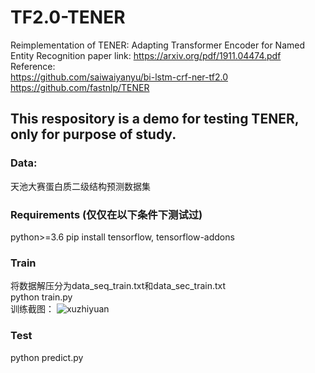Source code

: # TF2.0-TENER 
Reimplementation of TENER: Adapting Transformer Encoder for Named Entity Recognition
paper link: 
https://arxiv.org/pdf/1911.04474.pdf
<br>
Reference:<br> 
https://github.com/saiwaiyanyu/bi-lstm-crf-ner-tf2.0 <br>
https://github.com/fastnlp/TENER <br>

This respository is a demo for testing TENER, only for purpose of study.
---
### Data: <br>
天池大赛蛋白质二级结构预测数据集
### Requirements (仅仅在以下条件下测试过)
python>=3.6
pip install tensorflow, tensorflow-addons
### Train
将数据解压分为data_seq_train.txt和data_sec_train.txt <br>
python train.py <br>
训练截图：
![xuzhiyuan](https://github.com/jaykay233/TF2.0-TENER/blob/master/log/train_images.png)

### Test
python predict.py
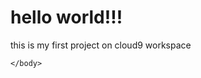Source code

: 
<!DOCTYPE html>
<html>
    <head>
        <title>hello world</title>
    </head>
    <body>
        <h1>hello world!!!</h1>
        <p1>this is my first project on cloud9 workspace</p1>
        
    </body>
    
</html><span class=""></span>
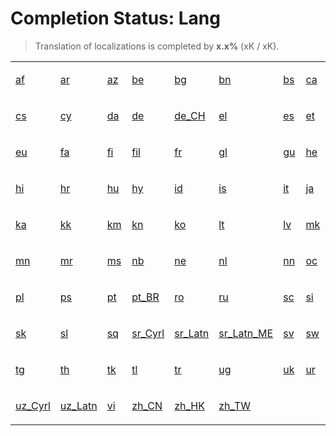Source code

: # Completion Status: Lang

> Translation of localizations is completed by **x.x%** (xK / xK).

<table width="100%">
<tr><td width="12%">

<a href="statuses-lang-af.md" summary="Afrikaans">af</a>

</td><td width="12%">

<a href="statuses-lang-af.md" summary="العربية">ar</a>

</td><td width="12%">

<a href="statuses-lang-af.md" summary="Azərbaycan">az</a>

</td><td width="12%">

<a href="statuses-lang-af.md" summary="Беларуская">be</a>

</td><td width="12%">

<a href="statuses-lang-af.md" summary="Български">bg</a>

</td><td width="12%">

<a href="statuses-lang-af.md" summary="বাংলা">bn</a>

</td><td width="12%">

<a href="statuses-lang-af.md" summary="Bosanski">bs</a>

</td><td width="12%">

<a href="statuses-lang-af.md" summary="Català">ca</a>

</td></tr>
<tr><td width="12%">

<a href="statuses-lang-af.md" summary="Čeština">cs</a>

</td><td width="12%">

<a href="statuses-lang-af.md" summary="Cymraeg">cy</a>

</td><td width="12%">

<a href="statuses-lang-af.md" summary="Dansk">da</a>

</td><td width="12%">

<a href="statuses-lang-af.md" summary="Deutsch">de</a>

</td><td width="12%">

<a href="statuses-lang-af.md" summary="Deutsch (Schweiz)">de_CH</a>

</td><td width="12%">

<a href="statuses-lang-af.md" summary="Ελληνικά">el</a>

</td><td width="12%">

<a href="statuses-lang-af.md" summary="Español">es</a>

</td><td width="12%">

<a href="statuses-lang-af.md" summary="Eesti">et</a>

</td></tr>
<tr><td width="12%">

<a href="statuses-lang-af.md" summary="Euskara">eu</a>

</td><td width="12%">

<a href="statuses-lang-af.md" summary="فارسی">fa</a>

</td><td width="12%">

<a href="statuses-lang-af.md" summary="Suomi">fi</a>

</td><td width="12%">

<a href="statuses-lang-af.md" summary="Filipino">fil</a>

</td><td width="12%">

<a href="statuses-lang-af.md" summary="Français">fr</a>

</td><td width="12%">

<a href="statuses-lang-af.md" summary="Galego">gl</a>

</td><td width="12%">

<a href="statuses-lang-af.md" summary="ગુજરાતી">gu</a>

</td><td width="12%">

<a href="statuses-lang-af.md" summary="עברית">he</a>

</td></tr>
<tr><td width="12%">

<a href="statuses-lang-af.md" summary="हिन्दी">hi</a>

</td><td width="12%">

<a href="statuses-lang-af.md" summary="Hrvatski">hr</a>

</td><td width="12%">

<a href="statuses-lang-af.md" summary="Magyar">hu</a>

</td><td width="12%">

<a href="statuses-lang-af.md" summary="Հայերեն">hy</a>

</td><td width="12%">

<a href="statuses-lang-af.md" summary="Indonesia">id</a>

</td><td width="12%">

<a href="statuses-lang-af.md" summary="Íslenska">is</a>

</td><td width="12%">

<a href="statuses-lang-af.md" summary="Italiano">it</a>

</td><td width="12%">

<a href="statuses-lang-af.md" summary="日本語">ja</a>

</td></tr>
<tr><td width="12%">

<a href="statuses-lang-af.md" summary="ქართული">ka</a>

</td><td width="12%">

<a href="statuses-lang-af.md" summary="Қазақ Тілі">kk</a>

</td><td width="12%">

<a href="statuses-lang-af.md" summary="ខ្មែរ">km</a>

</td><td width="12%">

<a href="statuses-lang-af.md" summary="ಕನ್ನಡ">kn</a>

</td><td width="12%">

<a href="statuses-lang-af.md" summary="한국어">ko</a>

</td><td width="12%">

<a href="statuses-lang-af.md" summary="Lietuvių">lt</a>

</td><td width="12%">

<a href="statuses-lang-af.md" summary="Latviešu">lv</a>

</td><td width="12%">

<a href="statuses-lang-af.md" summary="Македонски">mk</a>

</td></tr>
<tr><td width="12%">

<a href="statuses-lang-af.md" summary="Монгол">mn</a>

</td><td width="12%">

<a href="statuses-lang-af.md" summary="मराठी">mr</a>

</td><td width="12%">

<a href="statuses-lang-af.md" summary="Melayu">ms</a>

</td><td width="12%">

<a href="statuses-lang-af.md" summary="Norsk Bokmål">nb</a>

</td><td width="12%">

<a href="statuses-lang-af.md" summary="नेपाली">ne</a>

</td><td width="12%">

<a href="statuses-lang-af.md" summary="Nederlands">nl</a>

</td><td width="12%">

<a href="statuses-lang-af.md" summary="Norsk Nynorsk">nn</a>

</td><td width="12%">

<a href="statuses-lang-af.md" summary="Occitan">oc</a>

</td></tr>
<tr><td width="12%">

<a href="statuses-lang-af.md" summary="Polski">pl</a>

</td><td width="12%">

<a href="statuses-lang-af.md" summary="پښتو">ps</a>

</td><td width="12%">

<a href="statuses-lang-af.md" summary="Português">pt</a>

</td><td width="12%">

<a href="statuses-lang-af.md" summary="Português (Brasil)">pt_BR</a>

</td><td width="12%">

<a href="statuses-lang-af.md" summary="Română">ro</a>

</td><td width="12%">

<a href="statuses-lang-af.md" summary="Русский">ru</a>

</td><td width="12%">

<a href="statuses-lang-af.md" summary="Sardu">sc</a>

</td><td width="12%">

<a href="statuses-lang-af.md" summary="සිංහල">si</a>

</td></tr>
<tr><td width="12%">

<a href="statuses-lang-af.md" summary="Slovenčina">sk</a>

</td><td width="12%">

<a href="statuses-lang-af.md" summary="Slovenščina">sl</a>

</td><td width="12%">

<a href="statuses-lang-af.md" summary="Shqip">sq</a>

</td><td width="12%">

<a href="statuses-lang-af.md" summary="Српски">sr_Cyrl</a>

</td><td width="12%">

<a href="statuses-lang-af.md" summary="Srpski">sr_Latn</a>

</td><td width="12%">

<a href="statuses-lang-af.md" summary="Srpski (Crna Gora)">sr_Latn_ME</a>

</td><td width="12%">

<a href="statuses-lang-af.md" summary="Svenska">sv</a>

</td><td width="12%">

<a href="statuses-lang-af.md" summary="Kiswahili">sw</a>

</td></tr>
<tr><td width="12%">

<a href="statuses-lang-af.md" summary="Тоҷикӣ">tg</a>

</td><td width="12%">

<a href="statuses-lang-af.md" summary="ไทย">th</a>

</td><td width="12%">

<a href="statuses-lang-af.md" summary="Türkmen Dili">tk</a>

</td><td width="12%">

<a href="statuses-lang-af.md" summary="Tagalog">tl</a>

</td><td width="12%">

<a href="statuses-lang-af.md" summary="Türkçe">tr</a>

</td><td width="12%">

<a href="statuses-lang-af.md" summary="ئۇيغۇرچە">ug</a>

</td><td width="12%">

<a href="statuses-lang-af.md" summary="Українська">uk</a>

</td><td width="12%">

<a href="statuses-lang-af.md" summary="اردو">ur</a>

</td></tr>
<tr><td width="12%">

<a href="statuses-lang-af.md" summary="Ўзбекча">uz_Cyrl</a>

</td><td width="12%">

<a href="statuses-lang-af.md" summary="O‘zbek">uz_Latn</a>

</td><td width="12%">

<a href="statuses-lang-af.md" summary="Tiếng Việt">vi</a>

</td><td width="12%">

<a href="statuses-lang-af.md" summary="中文 (中国)">zh_CN</a>

</td><td width="12%">

<a href="statuses-lang-af.md" summary="中文 (中国香港特别行政区)">zh_HK</a>

</td><td width="12%">

<a href="statuses-lang-af.md" summary="中文 (台湾)">zh_TW</a>

</td></tr>
</table>
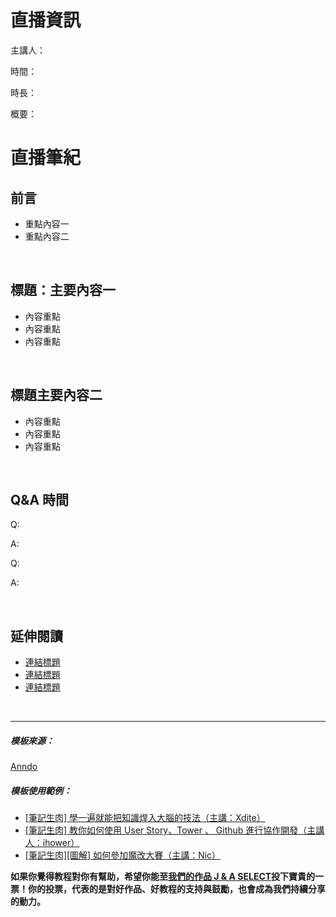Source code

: 
# **直播資訊**

主講人：

時間：

時長：

概要：


# **直播筆紀**

## **前言**

- 重點內容一
- 重點內容二


<br/>

## **標題：主要內容一**

- 內容重點
- 內容重點
- 內容重點


<br/>

## **標題主要內容二**

- 內容重點
- 內容重點
- 內容重點


<br/>

## **Q&A 時間**

Q:

A:

Q:

A:


<br/>

## **延伸閱讀**

* <a href="網址">連結標題</a>
* <a href="網址">連結標題</a>
* <a href="網址">連結標題</a>





<br/>
<hr/>

##### 模板來源：

<a href="http://anndo-blog.logdown.com/" target="_blank"> Anndo </a>

##### 模板使用範例：

* <a href="http://anndo-blog.logdown.com/posts/1790227" target="_blank"> [筆記生肉] 學一遍就能把知識焊入大腦的技法（主講：Xdite） </a>
* <a href="http://anndo-blog.logdown.com/posts/1850784" target="_blank"> [筆記生肉] 教你如何使用 User Story、Tower 、 Github 進行協作開發（主講人：ihower） </a>
* <a href="http://anndo-blog.logdown.com/posts/1718564" target="_blank"> [筆記生肉][圖解] 如何參加魔改大賽（主講：Nic） </a>


**如果你覺得教程對你有幫助，希望你能至<a href="https://fullstack.xinshengdaxue.com/works/558" target="_blank">我們的作品 J & A SELECT</a>投下寶貴的一票！你的投票，代表的是對好作品、好教程的支持與鼓勵，也會成為我們持續分享的動力。**
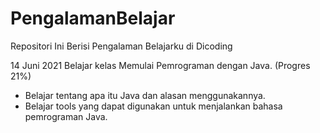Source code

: # PengalamanBelajar
Repositori Ini Berisi Pengalaman Belajarku di Dicoding

14 Juni 2021
Belajar kelas Memulai Pemrograman dengan Java. (Progres 21%)
  * Belajar tentang apa itu Java dan alasan menggunakannya.
  * Belajar tools yang dapat digunakan untuk menjalankan bahasa pemrograman Java.

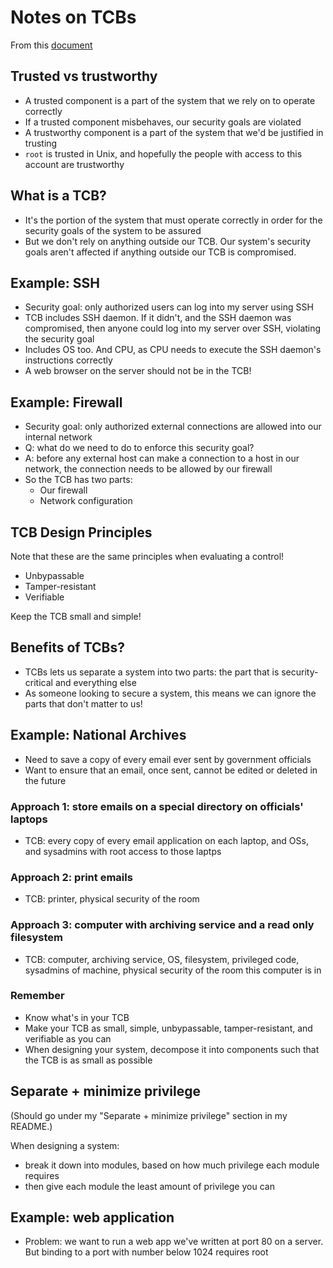 # Notes on TCBs

From this [document](https://inst.eecs.berkeley.edu/~cs161/fa16/notes/1.27.patterns.pdf)

## Trusted vs trustworthy

- A trusted component is a part of the system that we rely on to operate correctly
- If a trusted component misbehaves, our security goals are violated
- A trustworthy component is a part of the system that we'd be justified in trusting
- `root` is trusted in Unix, and hopefully the people with access to this account are trustworthy

## What is a TCB?

- It's the portion of the system that must operate correctly in order for the security goals of the system to be assured
- But we don't rely on anything outside our TCB. Our system's security goals aren't affected if anything outside our TCB is compromised.

## Example: SSH

- Security goal: only authorized users can log into my server using SSH
- TCB includes SSH daemon. If it didn't, and the SSH daemon was compromised, then anyone could log into my server over SSH, violating the security goal
- Includes OS too. And CPU, as CPU needs to execute the SSH daemon's instructions correctly
- A web browser on the server should not be in the TCB!

## Example: Firewall

- Security goal: only authorized external connections are allowed into our internal network
- Q: what do we need to do to enforce this security goal?
- A: before any external host can make a connection to a host in our network, the connection needs to be allowed by our firewall
- So the TCB has two parts:
  - Our firewall
  - Network configuration

## TCB Design Principles

Note that these are the same principles when evaluating a control!

- Unbypassable
- Tamper-resistant
- Verifiable

Keep the TCB small and simple!

## Benefits of TCBs?

- TCBs lets us separate a system into two parts: the part that is security-critical and everything else
- As someone looking to secure a system, this means we can ignore the parts that don't matter to us!

## Example: National Archives

- Need to save a copy of every email ever sent by government officials
- Want to ensure that an email, once sent, cannot be edited or deleted in the future

### Approach 1: store emails on a special directory on officials' laptops

- TCB: every copy of every email application on each laptop, and OSs, and sysadmins with root access to those laptps

### Approach 2: print emails

- TCB: printer, physical security of the room

### Approach 3: computer with archiving service and a read only filesystem

- TCB: computer, archiving service, OS, filesystem, privileged code, sysadmins of machine, physical security of the room this computer is in

### Remember

- Know what's in your TCB
- Make your TCB as small, simple, unbypassable, tamper-resistant, and verifiable as you can
- When designing your system, decompose it into components such that the TCB is as small as possible

## Separate + minimize privilege

(Should go under my "Separate + minimize privilege" section in my README.)

When designing a system:

- break it down into modules, based on how much privilege each module requires
- then give each module the least amount of privilege you can

## Example: web application

- Problem: we want to run a web app we've written at port 80 on a server. But binding to a port with number below 1024 requires root
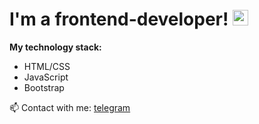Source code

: # I'm a frontend-developer! <img src="https://c.tenor.com/8tr_CU6730MAAAAC/web-dev-website-development.gif" width='25px' />

**My technology stack:**
* HTML/CSS
* JavaScript
* Bootstrap

📫 Contact with me: [telegram](https://t.me/dmitry_barabanov)

<!--
**dmitry-barabanov/dmitry-barabanov** is a ✨ _special_ ✨ repository because its `README.md` (this file) appears on your GitHub profile.

Here are some ideas to get you started:

- 🔭 I’m currently working on ...
- 🌱 I’m currently learning ...
- 👯 I’m looking to collaborate on ...
- 🤔 I’m looking for help with ...
- 💬 Ask me about ...
- 📫 How to reach me: ...
- 😄 Pronouns: ...
- ⚡ Fun fact: ...
-->
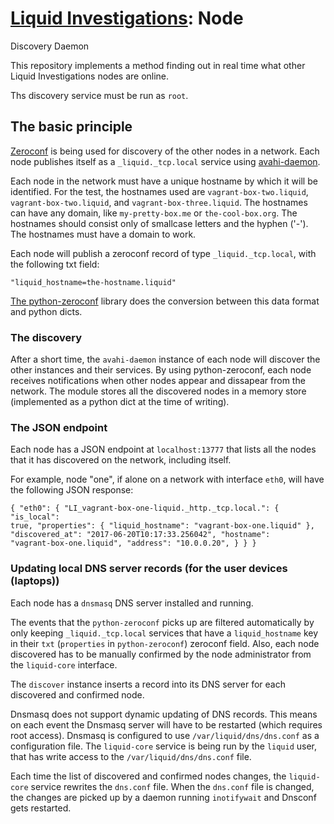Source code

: # [Liquid Investigations](https://github.com/liquidinvestigations): Node
Discovery Daemon

This repository implements a method finding out in real time what other Liquid
Investigations nodes are online.

Ths discovery service must be run as `root`.


## The basic principle

[Zeroconf](https://en.wikipedia.org/wiki/Zero-configuration_networking) is
being used for discovery of the other nodes in a network. Each node publishes
itself as a `_liquid._tcp.local` service using
[avahi-daemon](https://packages.debian.org/jessie/avahi-daemon).

Each node in the network must have a unique hostname by which it will be
identified. For the test, the hostnames used are `vagrant-box-two.liquid`,
`vagrant-box-two.liquid`, and `vagrant-box-three.liquid`. The hostnames can
have any domain, like `my-pretty-box.me` or `the-cool-box.org`. The hostnames
should consist only of smallcase letters and the hyphen ('-'). The hostnames
must have a domain to work.

Each node will publish a zeroconf record of type `_liquid._tcp.local`, with the
following txt field:

    "liquid_hostname=the-hostname.liquid"

[The python-zeroconf](https://github.com/jstasiak/python-zeroconf) library does
the conversion between this data format and python dicts.


### The discovery

After a short time, the `avahi-daemon` instance of each node will discover the
other instances and their services. By using python-zeroconf, each node
receives notifications when other nodes appear and dissapear from the network.
The module stores all the discovered nodes in a memory store (implemented as a
python dict at the time of writing).


### The JSON endpoint

Each node has a JSON endpoint at `localhost:13777` that lists all the nodes
that it has discovered on the network, including itself.

For example, node "one", if alone on a network with interface `eth0`, will have
the following JSON response:

    { "eth0": { "LI_vagrant-box-one-liquid._http._tcp.local.": { "is_local":
    true, "properties": { "liquid_hostname": "vagrant-box-one.liquid" },
    "discovered_at": "2017-06-20T10:17:33.256042", "hostname":
    "vagrant-box-one.liquid", "address": "10.0.0.20", } } }


### Updating local DNS server records (for the user devices (laptops))

Each node has a `dnsmasq` DNS server installed and running.

The events that the `python-zeroconf` picks up are filtered automatically by
only keeping `_liquid._tcp.local` services that have a `liquid_hostname` key in
their `txt` (`properties` in `python-zeroconf`) zeroconf field.  Also, each
node discovered has to be manually confirmed by the node administrator from the
`liquid-core` interface.

The `discover` instance inserts a record into its DNS server for each
discovered and confirmed node.

Dnsmasq does not support dynamic updating of DNS records. This means on each
event the Dnsmasq server will have to be restarted (which requires root
access). Dnsmasq is configured to use `/var/liquid/dns/dns.conf` as a
configuration file. The `liquid-core` service is being run by the `liquid`
user, that has write access to the `/var/liquid/dns/dns.conf` file.

Each time the list of discovered and confirmed nodes changes, the `liquid-core`
service rewrites the `dns.conf` file. When the `dns.conf` file is changed, the
changes are picked up by a daemon running `inotifywait` and Dnsconf gets
restarted.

## ASSIGNMENT
Looking at the entries above, can you reproduce exactly the lines from the one that holds "- It's the portion" through the one that holds "- Security goal: only authorized users", and only those?

## EXERCISE OUTPUT
- It's the portion of the system that must operate correctly in order for the security goals of the system to be assured
- But we don't rely on anything outside our TCB. Our system's security goals aren't affected if anything outside our TCB is compromised.

## Example: SSH

- Security goal: only authorized users can log into my server using SSH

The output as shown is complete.